**About this task**
Beneath this task is a listing; retype all of it exactly.

**Provided data**

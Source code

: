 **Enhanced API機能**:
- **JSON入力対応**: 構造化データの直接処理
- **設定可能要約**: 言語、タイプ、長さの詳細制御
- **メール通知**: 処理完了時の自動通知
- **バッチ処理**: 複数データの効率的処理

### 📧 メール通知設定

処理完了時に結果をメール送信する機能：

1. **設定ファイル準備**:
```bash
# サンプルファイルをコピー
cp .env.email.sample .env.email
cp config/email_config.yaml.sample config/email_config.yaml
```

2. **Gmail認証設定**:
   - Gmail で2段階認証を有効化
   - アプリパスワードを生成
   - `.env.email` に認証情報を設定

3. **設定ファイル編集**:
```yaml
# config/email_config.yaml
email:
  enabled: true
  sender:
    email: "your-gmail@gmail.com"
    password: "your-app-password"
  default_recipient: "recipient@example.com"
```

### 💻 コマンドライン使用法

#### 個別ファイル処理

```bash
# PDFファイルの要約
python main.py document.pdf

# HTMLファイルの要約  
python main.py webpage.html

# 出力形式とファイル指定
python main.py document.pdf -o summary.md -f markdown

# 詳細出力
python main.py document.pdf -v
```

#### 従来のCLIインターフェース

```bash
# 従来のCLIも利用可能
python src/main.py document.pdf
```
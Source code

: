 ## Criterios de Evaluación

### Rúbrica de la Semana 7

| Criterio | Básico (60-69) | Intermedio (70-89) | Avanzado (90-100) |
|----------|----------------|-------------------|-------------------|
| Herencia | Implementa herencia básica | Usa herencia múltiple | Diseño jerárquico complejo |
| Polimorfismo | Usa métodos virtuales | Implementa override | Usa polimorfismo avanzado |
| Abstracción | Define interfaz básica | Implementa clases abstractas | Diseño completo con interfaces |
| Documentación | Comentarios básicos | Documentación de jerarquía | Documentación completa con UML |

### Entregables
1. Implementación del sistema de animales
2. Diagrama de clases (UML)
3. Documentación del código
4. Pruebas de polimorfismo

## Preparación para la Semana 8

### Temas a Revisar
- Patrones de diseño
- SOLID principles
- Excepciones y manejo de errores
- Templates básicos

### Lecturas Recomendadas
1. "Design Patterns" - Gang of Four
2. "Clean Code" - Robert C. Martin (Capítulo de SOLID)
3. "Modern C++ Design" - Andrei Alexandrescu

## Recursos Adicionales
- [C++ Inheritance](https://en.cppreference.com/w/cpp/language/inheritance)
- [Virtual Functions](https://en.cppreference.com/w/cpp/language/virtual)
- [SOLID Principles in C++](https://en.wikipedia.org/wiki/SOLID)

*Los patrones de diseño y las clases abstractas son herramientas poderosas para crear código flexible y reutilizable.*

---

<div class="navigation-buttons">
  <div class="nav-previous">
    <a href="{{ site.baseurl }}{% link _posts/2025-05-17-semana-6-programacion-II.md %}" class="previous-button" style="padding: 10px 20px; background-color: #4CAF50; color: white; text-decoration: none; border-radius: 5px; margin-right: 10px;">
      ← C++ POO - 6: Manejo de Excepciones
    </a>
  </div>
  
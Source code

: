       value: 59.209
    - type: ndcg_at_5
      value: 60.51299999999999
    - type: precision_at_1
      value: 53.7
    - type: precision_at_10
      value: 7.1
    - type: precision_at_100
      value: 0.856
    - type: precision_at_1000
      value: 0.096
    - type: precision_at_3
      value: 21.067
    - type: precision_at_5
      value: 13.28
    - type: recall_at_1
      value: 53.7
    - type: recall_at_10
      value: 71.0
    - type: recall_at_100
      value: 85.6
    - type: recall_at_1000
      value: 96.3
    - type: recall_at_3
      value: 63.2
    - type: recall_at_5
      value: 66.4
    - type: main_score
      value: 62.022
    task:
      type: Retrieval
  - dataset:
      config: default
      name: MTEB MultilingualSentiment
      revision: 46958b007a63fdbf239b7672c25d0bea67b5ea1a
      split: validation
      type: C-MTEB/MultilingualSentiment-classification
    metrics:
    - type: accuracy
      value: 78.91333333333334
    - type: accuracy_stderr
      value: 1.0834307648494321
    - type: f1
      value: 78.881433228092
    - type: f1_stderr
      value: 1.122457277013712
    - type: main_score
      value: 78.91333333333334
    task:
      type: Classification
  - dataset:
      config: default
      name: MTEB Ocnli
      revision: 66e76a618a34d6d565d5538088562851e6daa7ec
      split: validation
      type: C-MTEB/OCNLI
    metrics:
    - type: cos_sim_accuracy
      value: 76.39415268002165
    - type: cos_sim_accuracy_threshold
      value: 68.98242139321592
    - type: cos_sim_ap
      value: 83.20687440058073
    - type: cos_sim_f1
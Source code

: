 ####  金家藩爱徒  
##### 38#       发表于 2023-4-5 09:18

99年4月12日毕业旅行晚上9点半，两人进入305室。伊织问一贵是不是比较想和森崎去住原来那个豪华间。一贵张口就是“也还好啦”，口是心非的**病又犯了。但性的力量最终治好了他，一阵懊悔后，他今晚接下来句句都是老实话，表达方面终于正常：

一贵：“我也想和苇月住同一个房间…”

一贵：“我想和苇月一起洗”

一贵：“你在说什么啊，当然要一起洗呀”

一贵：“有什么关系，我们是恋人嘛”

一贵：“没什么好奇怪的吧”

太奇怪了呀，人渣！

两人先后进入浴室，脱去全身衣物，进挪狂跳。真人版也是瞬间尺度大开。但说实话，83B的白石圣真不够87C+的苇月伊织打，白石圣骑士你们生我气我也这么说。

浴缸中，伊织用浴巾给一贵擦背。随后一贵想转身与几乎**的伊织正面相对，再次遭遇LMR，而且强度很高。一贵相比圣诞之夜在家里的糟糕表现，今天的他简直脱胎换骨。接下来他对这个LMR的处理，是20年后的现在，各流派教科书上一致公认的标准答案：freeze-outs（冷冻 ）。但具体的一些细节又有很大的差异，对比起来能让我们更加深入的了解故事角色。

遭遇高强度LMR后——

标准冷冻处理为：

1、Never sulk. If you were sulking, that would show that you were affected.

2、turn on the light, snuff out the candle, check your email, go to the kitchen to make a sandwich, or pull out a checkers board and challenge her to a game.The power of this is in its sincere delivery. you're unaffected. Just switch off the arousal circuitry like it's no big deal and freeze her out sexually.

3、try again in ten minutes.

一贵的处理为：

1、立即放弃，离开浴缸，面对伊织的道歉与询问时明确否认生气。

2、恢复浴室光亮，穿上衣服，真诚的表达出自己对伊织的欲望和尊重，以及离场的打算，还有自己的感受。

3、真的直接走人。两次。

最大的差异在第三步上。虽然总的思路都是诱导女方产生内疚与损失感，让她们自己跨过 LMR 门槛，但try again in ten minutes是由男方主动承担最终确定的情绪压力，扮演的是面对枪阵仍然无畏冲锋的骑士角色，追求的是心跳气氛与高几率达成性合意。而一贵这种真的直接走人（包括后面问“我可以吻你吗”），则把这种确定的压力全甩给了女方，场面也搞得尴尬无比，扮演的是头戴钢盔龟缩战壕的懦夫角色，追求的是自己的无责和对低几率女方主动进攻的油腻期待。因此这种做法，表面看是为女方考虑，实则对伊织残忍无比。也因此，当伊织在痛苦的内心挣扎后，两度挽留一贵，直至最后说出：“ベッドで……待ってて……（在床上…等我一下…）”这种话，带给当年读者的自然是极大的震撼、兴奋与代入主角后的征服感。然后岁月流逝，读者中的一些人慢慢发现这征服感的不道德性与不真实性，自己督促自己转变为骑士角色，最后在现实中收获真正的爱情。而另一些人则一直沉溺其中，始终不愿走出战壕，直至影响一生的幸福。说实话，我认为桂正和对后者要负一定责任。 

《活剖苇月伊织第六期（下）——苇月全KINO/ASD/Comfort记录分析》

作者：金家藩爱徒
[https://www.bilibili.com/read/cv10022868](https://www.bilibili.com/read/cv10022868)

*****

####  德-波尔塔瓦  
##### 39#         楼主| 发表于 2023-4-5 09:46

**Solution to the exercise**
Source code

: **Enhanced API機能**:
- **JSON入力対応**: 構造化データの直接処理
- **設定可能要約**: 言語、タイプ、長さの詳細制御
- **メール通知**: 処理完了時の自動通知
- **バッチ処理**: 複数データの効率的処理

### 📧 メール通知設定

処理完了時に結果をメール送信する機能：

1. **設定ファイル準備**:
```bash
# サンプルファイルをコピー
cp .env.email.sample .env.email
cp config/email_config.yaml.sample config/email_config.yaml
```

2. **Gmail認証設定**:
   - Gmail で2段階認証を有効化
   - アプリパスワードを生成
   - `.env.email` に認証情報を設定

3. **設定ファイル編集**:
```yaml
# config/email_config.yaml
email:
  enabled: true
  sender:
    email: "your-gmail@gmail.com"
    password: "your-app-password"
  default_recipient: "recipient@example.com"
```

### 💻 コマンドライン使用法

#### 個別ファイル処理

```bash
# PDFファイルの要約
python main.py document.pdf

# HTMLファイルの要約  
python main.py webpage.html

# 出力形式とファイル指定
python main.py document.pdf -o summary.md -f markdown

# 詳細出力
python main.py document.pdf -v
```

#### 従来のCLIインターフェース

```bash
# 従来のCLIも利用可能
python src/main.py document.pdf
```
Source code

: ## Criterios de Evaluación

### Rúbrica de la Semana 7

| Criterio | Básico (60-69) | Intermedio (70-89) | Avanzado (90-100) |
|----------|----------------|-------------------|-------------------|
| Herencia | Implementa herencia básica | Usa herencia múltiple | Diseño jerárquico complejo |
| Polimorfismo | Usa métodos virtuales | Implementa override | Usa polimorfismo avanzado |
| Abstracción | Define interfaz básica | Implementa clases abstractas | Diseño completo con interfaces |
| Documentación | Comentarios básicos | Documentación de jerarquía | Documentación completa con UML |

### Entregables
1. Implementación del sistema de animales
2. Diagrama de clases (UML)
3. Documentación del código
4. Pruebas de polimorfismo

## Preparación para la Semana 8

### Temas a Revisar
- Patrones de diseño
- SOLID principles
- Excepciones y manejo de errores
- Templates básicos

### Lecturas Recomendadas
1. "Design Patterns" - Gang of Four
2. "Clean Code" - Robert C. Martin (Capítulo de SOLID)
3. "Modern C++ Design" - Andrei Alexandrescu

## Recursos Adicionales
- [C++ Inheritance](https://en.cppreference.com/w/cpp/language/inheritance)
- [Virtual Functions](https://en.cppreference.com/w/cpp/language/virtual)
- [SOLID Principles in C++](https://en.wikipedia.org/wiki/SOLID)

*Los patrones de diseño y las clases abstractas son herramientas poderosas para crear código flexible y reutilizable.*

---

<div class="navigation-buttons">
  <div class="nav-previous">
    <a href="{{ site.baseurl }}{% link _posts/2025-05-17-semana-6-programacion-II.md %}" class="previous-button" style="padding: 10px 20px; background-color: #4CAF50; color: white; text-decoration: none; border-radius: 5px; margin-right: 10px;">
      ← C++ POO - 6: Manejo de Excepciones
    </a>
  </div>
  
Source code

:       value: 59.209
    - type: ndcg_at_5
      value: 60.51299999999999
    - type: precision_at_1
      value: 53.7
    - type: precision_at_10
      value: 7.1
    - type: precision_at_100
      value: 0.856
    - type: precision_at_1000
      value: 0.096
    - type: precision_at_3
      value: 21.067
    - type: precision_at_5
      value: 13.28
    - type: recall_at_1
      value: 53.7
    - type: recall_at_10
      value: 71.0
    - type: recall_at_100
      value: 85.6
    - type: recall_at_1000
      value: 96.3
    - type: recall_at_3
      value: 63.2
    - type: recall_at_5
      value: 66.4
    - type: main_score
      value: 62.022
    task:
      type: Retrieval
  - dataset:
      config: default
      name: MTEB MultilingualSentiment
      revision: 46958b007a63fdbf239b7672c25d0bea67b5ea1a
      split: validation
      type: C-MTEB/MultilingualSentiment-classification
    metrics:
    - type: accuracy
      value: 78.91333333333334
    - type: accuracy_stderr
      value: 1.0834307648494321
    - type: f1
      value: 78.881433228092
    - type: f1_stderr
      value: 1.122457277013712
    - type: main_score
      value: 78.91333333333334
    task:
      type: Classification
  - dataset:
      config: default
      name: MTEB Ocnli
      revision: 66e76a618a34d6d565d5538088562851e6daa7ec
      split: validation
      type: C-MTEB/OCNLI
    metrics:
    - type: cos_sim_accuracy
      value: 76.39415268002165
    - type: cos_sim_accuracy_threshold
      value: 68.98242139321592
    - type: cos_sim_ap
      value: 83.20687440058073
    - type: cos_sim_f1
Source code

: ####  金家藩爱徒  
##### 38#       发表于 2023-4-5 09:18

99年4月12日毕业旅行晚上9点半，两人进入305室。伊织问一贵是不是比较想和森崎去住原来那个豪华间。一贵张口就是“也还好啦”，口是心非的**病又犯了。但性的力量最终治好了他，一阵懊悔后，他今晚接下来句句都是老实话，表达方面终于正常：

一贵：“我也想和苇月住同一个房间…”

一贵：“我想和苇月一起洗”

一贵：“你在说什么啊，当然要一起洗呀”

一贵：“有什么关系，我们是恋人嘛”

一贵：“没什么好奇怪的吧”

太奇怪了呀，人渣！

两人先后进入浴室，脱去全身衣物，进挪狂跳。真人版也是瞬间尺度大开。但说实话，83B的白石圣真不够87C+的苇月伊织打，白石圣骑士你们生我气我也这么说。

浴缸中，伊织用浴巾给一贵擦背。随后一贵想转身与几乎**的伊织正面相对，再次遭遇LMR，而且强度很高。一贵相比圣诞之夜在家里的糟糕表现，今天的他简直脱胎换骨。接下来他对这个LMR的处理，是20年后的现在，各流派教科书上一致公认的标准答案：freeze-outs（冷冻 ）。但具体的一些细节又有很大的差异，对比起来能让我们更加深入的了解故事角色。

遭遇高强度LMR后——

标准冷冻处理为：

1、Never sulk. If you were sulking, that would show that you were affected.

2、turn on the light, snuff out the candle, check your email, go to the kitchen to make a sandwich, or pull out a checkers board and challenge her to a game.The power of this is in its sincere delivery. you're unaffected. Just switch off the arousal circuitry like it's no big deal and freeze her out sexually.

3、try again in ten minutes.

一贵的处理为：

1、立即放弃，离开浴缸，面对伊织的道歉与询问时明确否认生气。

2、恢复浴室光亮，穿上衣服，真诚的表达出自己对伊织的欲望和尊重，以及离场的打算，还有自己的感受。

3、真的直接走人。两次。

最大的差异在第三步上。虽然总的思路都是诱导女方产生内疚与损失感，让她们自己跨过 LMR 门槛，但try again in ten minutes是由男方主动承担最终确定的情绪压力，扮演的是面对枪阵仍然无畏冲锋的骑士角色，追求的是心跳气氛与高几率达成性合意。而一贵这种真的直接走人（包括后面问“我可以吻你吗”），则把这种确定的压力全甩给了女方，场面也搞得尴尬无比，扮演的是头戴钢盔龟缩战壕的懦夫角色，追求的是自己的无责和对低几率女方主动进攻的油腻期待。因此这种做法，表面看是为女方考虑，实则对伊织残忍无比。也因此，当伊织在痛苦的内心挣扎后，两度挽留一贵，直至最后说出：“ベッドで……待ってて……（在床上…等我一下…）”这种话，带给当年读者的自然是极大的震撼、兴奋与代入主角后的征服感。然后岁月流逝，读者中的一些人慢慢发现这征服感的不道德性与不真实性，自己督促自己转变为骑士角色，最后在现实中收获真正的爱情。而另一些人则一直沉溺其中，始终不愿走出战壕，直至影响一生的幸福。说实话，我认为桂正和对后者要负一定责任。 

《活剖苇月伊织第六期（下）——苇月全KINO/ASD/Comfort记录分析》

作者：金家藩爱徒
[https://www.bilibili.com/read/cv10022868](https://www.bilibili.com/read/cv10022868)

*****

####  德-波尔塔瓦  
##### 39#         楼主| 发表于 2023-4-5 09:46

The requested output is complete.